■ **YOUR ASSIGNMENT**:
Only the lines from the one containing "All experiments and" through the end of the listing below belong in your answer; retype them exactly.

*** TASK INPUT Section Begins ***

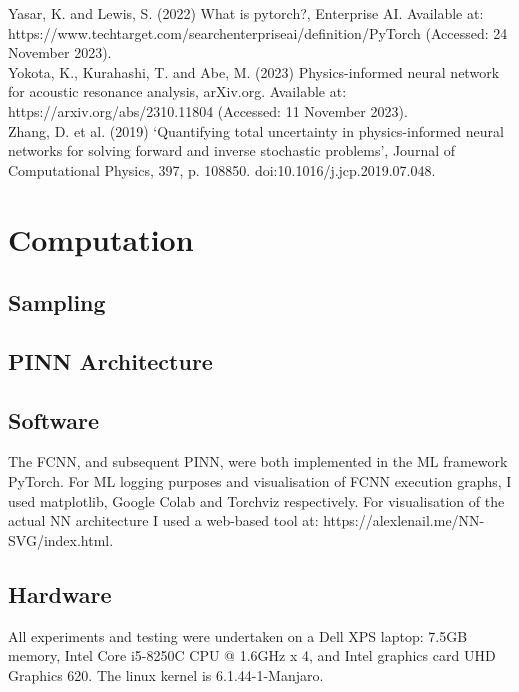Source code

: \documentclass[12pt, openany]{book}
\begin{document}
Yasar, K. and Lewis, S. (2022) What is pytorch?, Enterprise AI. Available at: \\ https://www.techtarget.com/searchenterpriseai/definition/PyTorch (Accessed: 24 November 2023). \\

Yokota, K., Kurahashi, T. and Abe, M. (2023) Physics-informed neural network for acoustic resonance analysis, arXiv.org. Available at: https://arxiv.org/abs/2310.11804 (Accessed: 11 November 2023). \\

Zhang, D. et al. (2019) ‘Quantifying total uncertainty in physics-informed neural networks for solving forward and inverse stochastic problems’, Journal of Computational Physics, 397, p. 108850. doi:10.1016/j.jcp.2019.07.048.  \\


\chapter{Computation}

\section{Sampling}

\section{PINN Architecture}

\section{Software}

The FCNN, and subsequent PINN, were both implemented in the ML framework PyTorch. For ML logging purposes and visualisation of FCNN execution graphs, I used matplotlib, Google Colab and Torchviz respectively. For visualisation of the actual NN architecture I used a web-based tool at: https://alexlenail.me/NN-SVG/index.html.

\section{Hardware}

All experiments and testing were undertaken on a Dell XPS laptop: 7.5GB memory, Intel Core i5-8250C CPU @ 1.6GHz x 4, and Intel graphics card UHD Graphics 620. The linux kernel is 6.1.44-1-Manjaro.
\end{document}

*** TASK INPUT Section Ends ***

■ **REPLY TO THE EXERCISE**:
All experiments and testing were undertaken on a Dell XPS laptop: 7.5GB memory, Intel Core i5-8250C CPU @ 1.6GHz x 4, and Intel graphics card UHD Graphics 620. The linux kernel is 6.1.44-1-Manjaro.
\end{document}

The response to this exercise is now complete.